WHAT YOU NEED TO DO: Starting at the line below that contains "A comma separated list of security" and ending at the line that contains "此时，遮蔽矩阵被用于无需 *padding* 参与计算的场合：损失函数计算、结果输出", retype each line exactly as it stands, but omit the pictures.

EXERCISE MATERIALS:

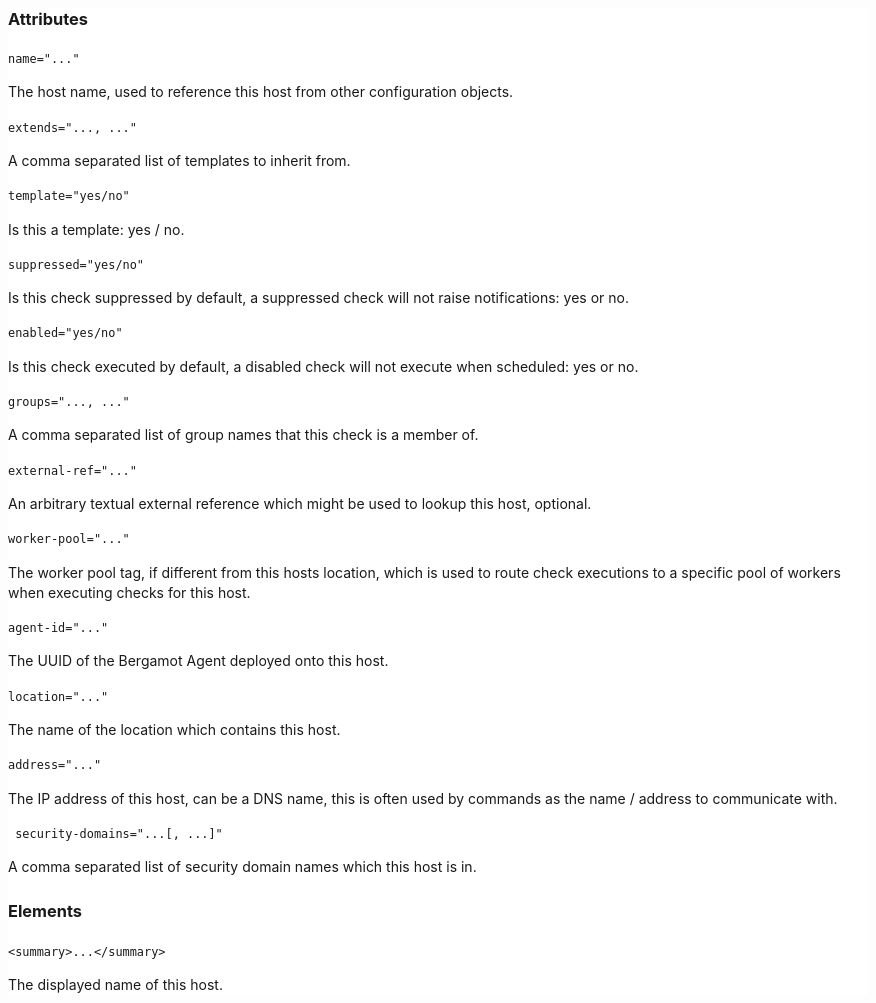 ### Attributes

    name="..."

The host name, used to reference this host from other configuration objects.

    extends="..., ..."

A comma separated list of templates to inherit from.

    template="yes/no"

Is this a template: yes / no.

    suppressed="yes/no"

Is this check suppressed by default, a suppressed check will not raise 
notifications: yes or no.

    enabled="yes/no"

Is this check executed by default, a disabled check will not execute when 
scheduled: yes or no.

    groups="..., ..."

A comma separated list of group names that this check is a member of.

    external-ref="..."

An arbitrary textual external reference which might be used to lookup this host, 
optional.

    worker-pool="..."

The worker pool tag, if different from this hosts location, which is used to 
route check executions to a specific pool of workers when executing checks 
for this host.

    agent-id="..."

The UUID of the Bergamot Agent deployed onto this host.

    location="..."

The name of the location which contains this host.

    address="..."

The IP address of this host, can be a DNS name, this is often used by commands 
as the name / address to communicate with.

     security-domains="...[, ...]"

A comma separated list of security domain names which this host is in.

### Elements

    <summary>...</summary>

The displayed name of this host.

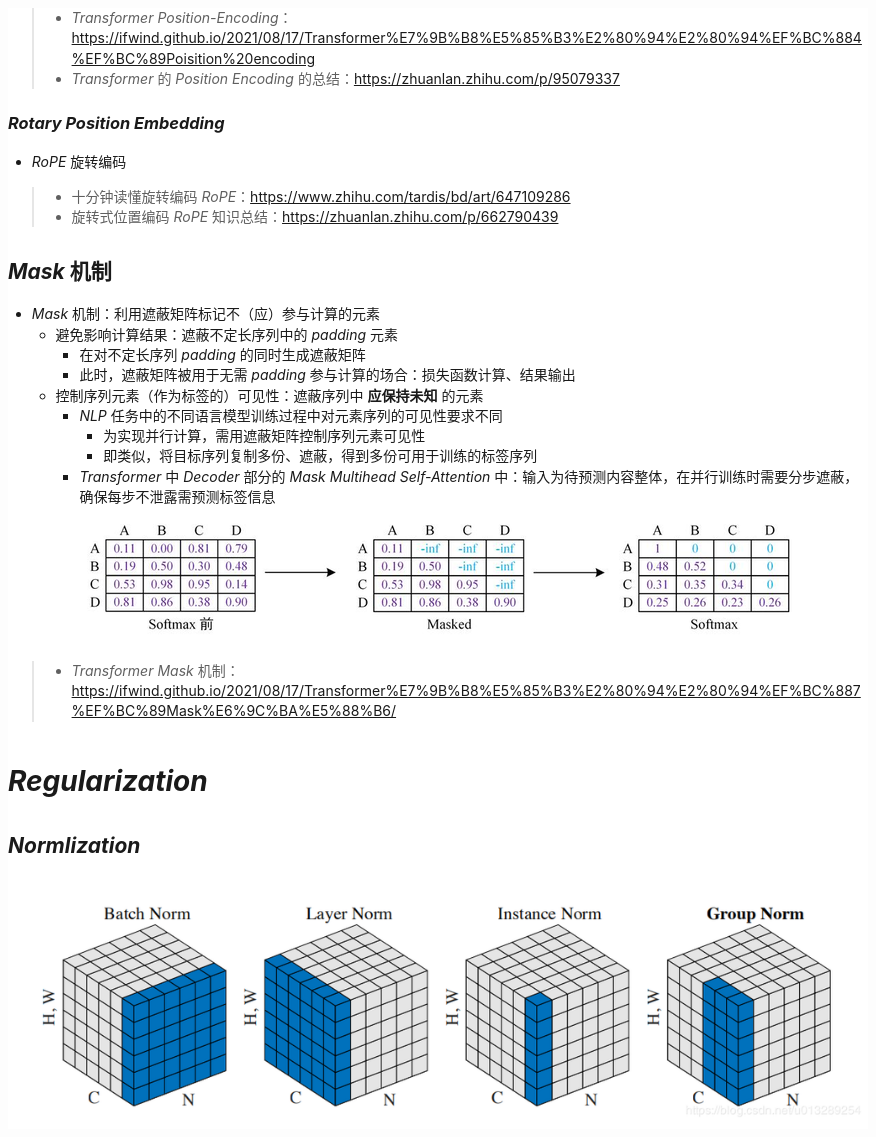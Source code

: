 > - *Transformer Position-Encoding*：<https://ifwind.github.io/2021/08/17/Transformer%E7%9B%B8%E5%85%B3%E2%80%94%E2%80%94%EF%BC%884%EF%BC%89Poisition%20encoding>
> - *Transformer* 的 *Position Encoding* 的总结：<https://zhuanlan.zhihu.com/p/95079337>

### *Rotary Position Embedding*

-   *RoPE* 旋转编码

> - 十分钟读懂旋转编码 *RoPE*：<https://www.zhihu.com/tardis/bd/art/647109286>
> - 旋转式位置编码 *RoPE* 知识总结：<https://zhuanlan.zhihu.com/p/662790439>

## *Mask* 机制

-   *Mask* 机制：利用遮蔽矩阵标记不（应）参与计算的元素
    -   避免影响计算结果：遮蔽不定长序列中的 *padding* 元素
        -   在对不定长序列 *padding* 的同时生成遮蔽矩阵
        -   此时，遮蔽矩阵被用于无需 *padding* 参与计算的场合：损失函数计算、结果输出
    -   控制序列元素（作为标签的）可见性：遮蔽序列中 **应保持未知** 的元素
        -   *NLP* 任务中的不同语言模型训练过程中对元素序列的可见性要求不同
            -   为实现并行计算，需用遮蔽矩阵控制序列元素可见性
            -   即类似，将目标序列复制多份、遮蔽，得到多份可用于训练的标签序列
        -   *Transformer* 中 *Decoder* 部分的 *Mask Multihead Self-Attention* 中：输入为待预测内容整体，在并行训练时需要分步遮蔽，确保每步不泄露需预测标签信息
            ![transformer_decoder_mask](imgs/transformer_decoder_mask.png)

> - *Transformer Mask* 机制：<https://ifwind.github.io/2021/08/17/Transformer%E7%9B%B8%E5%85%B3%E2%80%94%E2%80%94%EF%BC%887%EF%BC%89Mask%E6%9C%BA%E5%88%B6/>

#   *Regularization*

##  *Normlization*

![normalizations_comparison](imgs/normalizations_comparison.png)
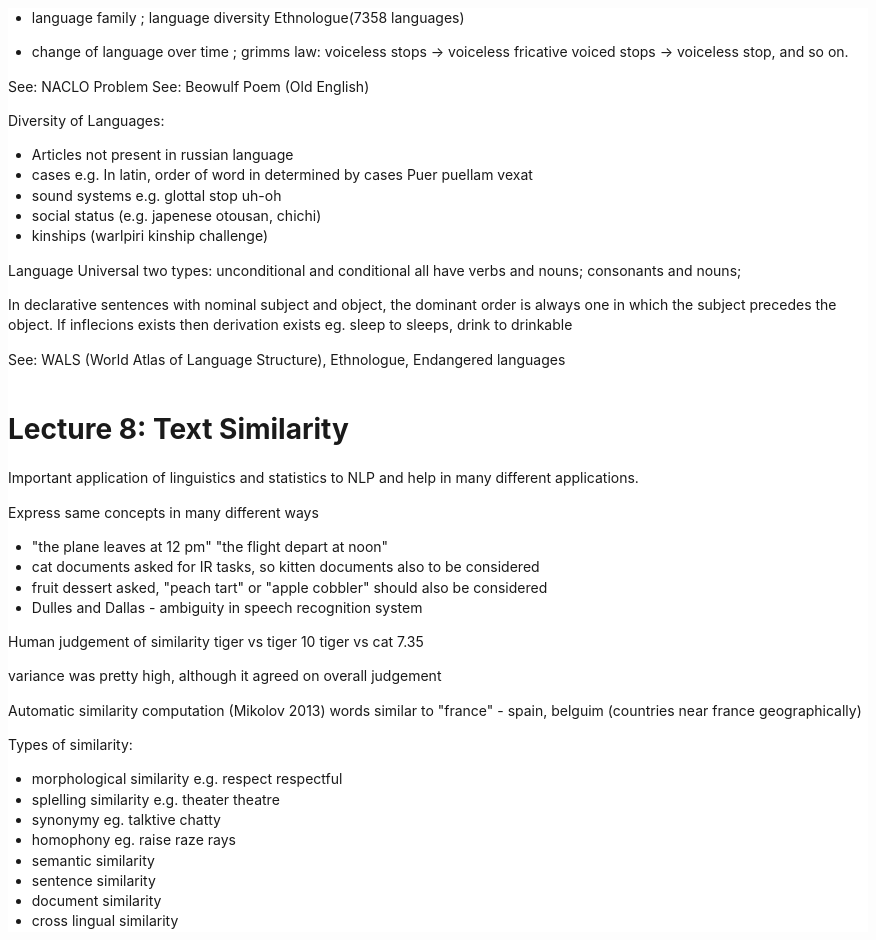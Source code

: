 * language family ; language diversity Ethnologue(7358 languages)

* change of language over time ; grimms law:
voiceless stops -> voiceless fricative
voiced stops -> voiceless stop, and so on.

See: NACLO Problem
See: Beowulf Poem (Old English)

Diversity of Languages:
- Articles not present in russian language
- cases e.g. In latin, order of word in determined by cases Puer puellam vexat
- sound systems e.g. glottal stop uh-oh
- social status (e.g. japenese otousan, chichi)
- kinships (warlpiri kinship challenge)

Language Universal
two types: unconditional and conditional
all have verbs and nouns; consonants and nouns;

In declarative sentences with nominal subject and object, the dominant order is always one in which the subject precedes the object.
If inflecions exists then derivation exists eg. sleep to sleeps, drink to drinkable

See: WALS (World Atlas of Language Structure), Ethnologue, Endangered languages


# Lecture 8: Text Similarity
Important application of linguistics and statistics to NLP and help in many different applications.

Express same concepts in many different ways
- "the plane leaves at 12 pm" "the flight depart at noon"
- cat documents asked for IR tasks, so kitten documents also to be considered
- fruit dessert asked, "peach tart" or "apple cobbler" should also be considered
- Dulles and Dallas - ambiguity in speech recognition system

Human judgement of similarity
tiger vs tiger 10
tiger vs cat 7.35

variance was pretty high, although it agreed on overall judgement

Automatic similarity computation (Mikolov 2013)
words similar to "france" - spain, belguim (countries near france geographically)

Types of similarity:

- morphological similarity e.g. respect respectful
- splelling similarity e.g. theater theatre
- synonymy eg. talktive chatty
- homophony eg. raise raze rays
- semantic similarity
- sentence similarity
- document similarity
- cross lingual similarity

RESPONSE BELOW:
A comma separated list of security domain names which this host is in.

### Elements

    <summary>...</summary>

The displayed name of this host.

Source code

: > - *Transformer Position-Encoding*：<https://ifwind.github.io/2021/08/17/Transformer%E7%9B%B8%E5%85%B3%E2%80%94%E2%80%94%EF%BC%884%EF%BC%89Poisition%20encoding>
> - *Transformer* 的 *Position Encoding* 的总结：<https://zhuanlan.zhihu.com/p/95079337>

### *Rotary Position Embedding*

-   *RoPE* 旋转编码

> - 十分钟读懂旋转编码 *RoPE*：<https://www.zhihu.com/tardis/bd/art/647109286>
> - 旋转式位置编码 *RoPE* 知识总结：<https://zhuanlan.zhihu.com/p/662790439>

## *Mask* 机制

-   *Mask* 机制：利用遮蔽矩阵标记不（应）参与计算的元素
    -   避免影响计算结果：遮蔽不定长序列中的 *padding* 元素
        -   在对不定长序列 *padding* 的同时生成遮蔽矩阵
        -   此时，遮蔽矩阵被用于无需 *padding* 参与计算的场合：损失函数计算、结果输出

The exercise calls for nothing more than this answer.